● Information provided:
= = =

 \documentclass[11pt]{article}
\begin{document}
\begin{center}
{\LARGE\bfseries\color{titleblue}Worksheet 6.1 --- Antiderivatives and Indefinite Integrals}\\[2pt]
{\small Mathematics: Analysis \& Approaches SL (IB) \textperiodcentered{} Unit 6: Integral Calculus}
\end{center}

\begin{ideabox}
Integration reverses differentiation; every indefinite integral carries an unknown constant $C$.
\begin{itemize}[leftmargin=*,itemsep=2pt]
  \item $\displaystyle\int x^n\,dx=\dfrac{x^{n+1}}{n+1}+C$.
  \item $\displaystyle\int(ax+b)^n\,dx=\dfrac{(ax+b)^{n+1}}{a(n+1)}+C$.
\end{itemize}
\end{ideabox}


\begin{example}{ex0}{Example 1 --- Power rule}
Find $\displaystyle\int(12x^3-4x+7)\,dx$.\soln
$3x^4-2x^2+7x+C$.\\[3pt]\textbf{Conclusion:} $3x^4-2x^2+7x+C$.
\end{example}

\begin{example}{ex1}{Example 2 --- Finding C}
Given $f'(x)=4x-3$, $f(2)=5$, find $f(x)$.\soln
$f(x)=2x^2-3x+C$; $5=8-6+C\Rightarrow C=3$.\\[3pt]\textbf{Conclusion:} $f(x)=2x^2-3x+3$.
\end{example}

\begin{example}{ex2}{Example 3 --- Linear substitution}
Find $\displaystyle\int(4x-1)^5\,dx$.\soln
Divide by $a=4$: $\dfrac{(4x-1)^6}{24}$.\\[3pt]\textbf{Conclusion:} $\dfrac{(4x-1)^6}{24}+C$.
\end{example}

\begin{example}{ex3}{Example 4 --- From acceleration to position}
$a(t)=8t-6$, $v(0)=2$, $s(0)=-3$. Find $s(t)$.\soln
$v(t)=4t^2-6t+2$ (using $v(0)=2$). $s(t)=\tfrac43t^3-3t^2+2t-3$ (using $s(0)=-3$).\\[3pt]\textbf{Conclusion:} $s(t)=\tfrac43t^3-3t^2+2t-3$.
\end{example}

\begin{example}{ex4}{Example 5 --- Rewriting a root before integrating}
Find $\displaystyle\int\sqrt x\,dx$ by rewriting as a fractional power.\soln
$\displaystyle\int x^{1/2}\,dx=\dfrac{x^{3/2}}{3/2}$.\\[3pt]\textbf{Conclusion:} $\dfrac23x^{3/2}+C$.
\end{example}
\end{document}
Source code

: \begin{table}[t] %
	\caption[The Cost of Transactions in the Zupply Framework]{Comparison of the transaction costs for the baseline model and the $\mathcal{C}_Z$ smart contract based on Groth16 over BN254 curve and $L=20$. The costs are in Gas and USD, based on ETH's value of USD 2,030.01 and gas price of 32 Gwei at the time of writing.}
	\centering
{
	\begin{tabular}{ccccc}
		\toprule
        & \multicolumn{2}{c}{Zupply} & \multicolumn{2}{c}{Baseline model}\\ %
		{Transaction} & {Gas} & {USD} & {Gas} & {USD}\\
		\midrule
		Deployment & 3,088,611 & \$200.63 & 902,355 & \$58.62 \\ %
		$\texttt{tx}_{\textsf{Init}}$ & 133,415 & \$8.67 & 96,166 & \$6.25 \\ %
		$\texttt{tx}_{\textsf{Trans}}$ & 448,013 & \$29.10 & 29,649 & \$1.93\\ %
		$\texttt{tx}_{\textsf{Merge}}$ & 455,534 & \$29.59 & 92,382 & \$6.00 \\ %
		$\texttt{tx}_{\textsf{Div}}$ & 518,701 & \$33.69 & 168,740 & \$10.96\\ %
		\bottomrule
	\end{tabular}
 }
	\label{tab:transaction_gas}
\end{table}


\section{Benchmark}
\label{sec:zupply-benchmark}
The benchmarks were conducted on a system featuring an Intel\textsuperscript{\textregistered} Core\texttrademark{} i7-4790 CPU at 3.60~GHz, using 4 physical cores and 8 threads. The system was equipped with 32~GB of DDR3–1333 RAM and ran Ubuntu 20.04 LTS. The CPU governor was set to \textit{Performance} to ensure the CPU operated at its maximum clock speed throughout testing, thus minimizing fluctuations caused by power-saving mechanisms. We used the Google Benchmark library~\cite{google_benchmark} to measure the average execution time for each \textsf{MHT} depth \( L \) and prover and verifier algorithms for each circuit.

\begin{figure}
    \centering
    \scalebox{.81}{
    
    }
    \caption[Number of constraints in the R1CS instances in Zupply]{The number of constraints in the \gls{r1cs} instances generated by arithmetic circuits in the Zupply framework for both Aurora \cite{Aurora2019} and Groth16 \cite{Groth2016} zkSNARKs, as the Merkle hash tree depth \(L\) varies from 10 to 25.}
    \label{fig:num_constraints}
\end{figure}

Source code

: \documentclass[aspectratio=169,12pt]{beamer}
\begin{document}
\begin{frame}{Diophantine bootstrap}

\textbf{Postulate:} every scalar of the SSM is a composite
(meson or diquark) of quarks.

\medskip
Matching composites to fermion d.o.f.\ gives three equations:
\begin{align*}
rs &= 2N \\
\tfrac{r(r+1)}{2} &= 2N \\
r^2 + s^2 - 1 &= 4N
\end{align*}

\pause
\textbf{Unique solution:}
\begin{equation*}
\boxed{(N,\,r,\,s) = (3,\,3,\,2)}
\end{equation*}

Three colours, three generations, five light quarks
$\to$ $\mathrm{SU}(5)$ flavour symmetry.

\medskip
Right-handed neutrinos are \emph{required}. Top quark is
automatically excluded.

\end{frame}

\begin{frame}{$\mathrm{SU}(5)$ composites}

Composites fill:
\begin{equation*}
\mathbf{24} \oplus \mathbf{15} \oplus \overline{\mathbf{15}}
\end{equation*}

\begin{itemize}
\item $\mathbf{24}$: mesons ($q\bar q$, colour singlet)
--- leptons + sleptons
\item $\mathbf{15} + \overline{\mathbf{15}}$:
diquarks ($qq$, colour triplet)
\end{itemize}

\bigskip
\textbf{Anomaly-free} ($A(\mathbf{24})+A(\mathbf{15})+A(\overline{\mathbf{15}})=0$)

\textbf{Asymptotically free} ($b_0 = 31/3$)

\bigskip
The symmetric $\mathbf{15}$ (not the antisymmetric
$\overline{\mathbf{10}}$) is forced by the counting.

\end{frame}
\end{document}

= = =

● Task to carry out: Copy the material above word for word, taking the first line, the line containing "(using $v(0)=2$). $s(t)=\tfrac43t^3-3t^2+2t-3$", and every line between them, and nothing else.

● Task output:
 \documentclass[11pt]{article}
\begin{document}
\begin{center}
{\LARGE\bfseries\color{titleblue}Worksheet 6.1 --- Antiderivatives and Indefinite Integrals}\\[2pt]
{\small Mathematics: Analysis \& Approaches SL (IB) \textperiodcentered{} Unit 6: Integral Calculus}
\end{center}

\begin{ideabox}
Integration reverses differentiation; every indefinite integral carries an unknown constant $C$.
\begin{itemize}[leftmargin=*,itemsep=2pt]
  \item $\displaystyle\int x^n\,dx=\dfrac{x^{n+1}}{n+1}+C$.
  \item $\displaystyle\int(ax+b)^n\,dx=\dfrac{(ax+b)^{n+1}}{a(n+1)}+C$.
\end{itemize}
\end{ideabox}


\begin{example}{ex0}{Example 1 --- Power rule}
Find $\displaystyle\int(12x^3-4x+7)\,dx$.\soln
$3x^4-2x^2+7x+C$.\\[3pt]\textbf{Conclusion:} $3x^4-2x^2+7x+C$.
\end{example}

\begin{example}{ex1}{Example 2 --- Finding C}
Given $f'(x)=4x-3$, $f(2)=5$, find $f(x)$.\soln
$f(x)=2x^2-3x+C$; $5=8-6+C\Rightarrow C=3$.\\[3pt]\textbf{Conclusion:} $f(x)=2x^2-3x+3$.
\end{example}

\begin{example}{ex2}{Example 3 --- Linear substitution}
Find $\displaystyle\int(4x-1)^5\,dx$.\soln
Divide by $a=4$: $\dfrac{(4x-1)^6}{24}$.\\[3pt]\textbf{Conclusion:} $\dfrac{(4x-1)^6}{24}+C$.
\end{example}

\begin{example}{ex3}{Example 4 --- From acceleration to position}
$a(t)=8t-6$, $v(0)=2$, $s(0)=-3$. Find $s(t)$.\soln
$v(t)=4t^2-6t+2$ (using $v(0)=2$). $s(t)=\tfrac43t^3-3t^2+2t-3$ (using $s(0)=-3$).\\[3pt]\textbf{Conclusion:} $s(t)=\tfrac43t^3-3t^2+2t-3$.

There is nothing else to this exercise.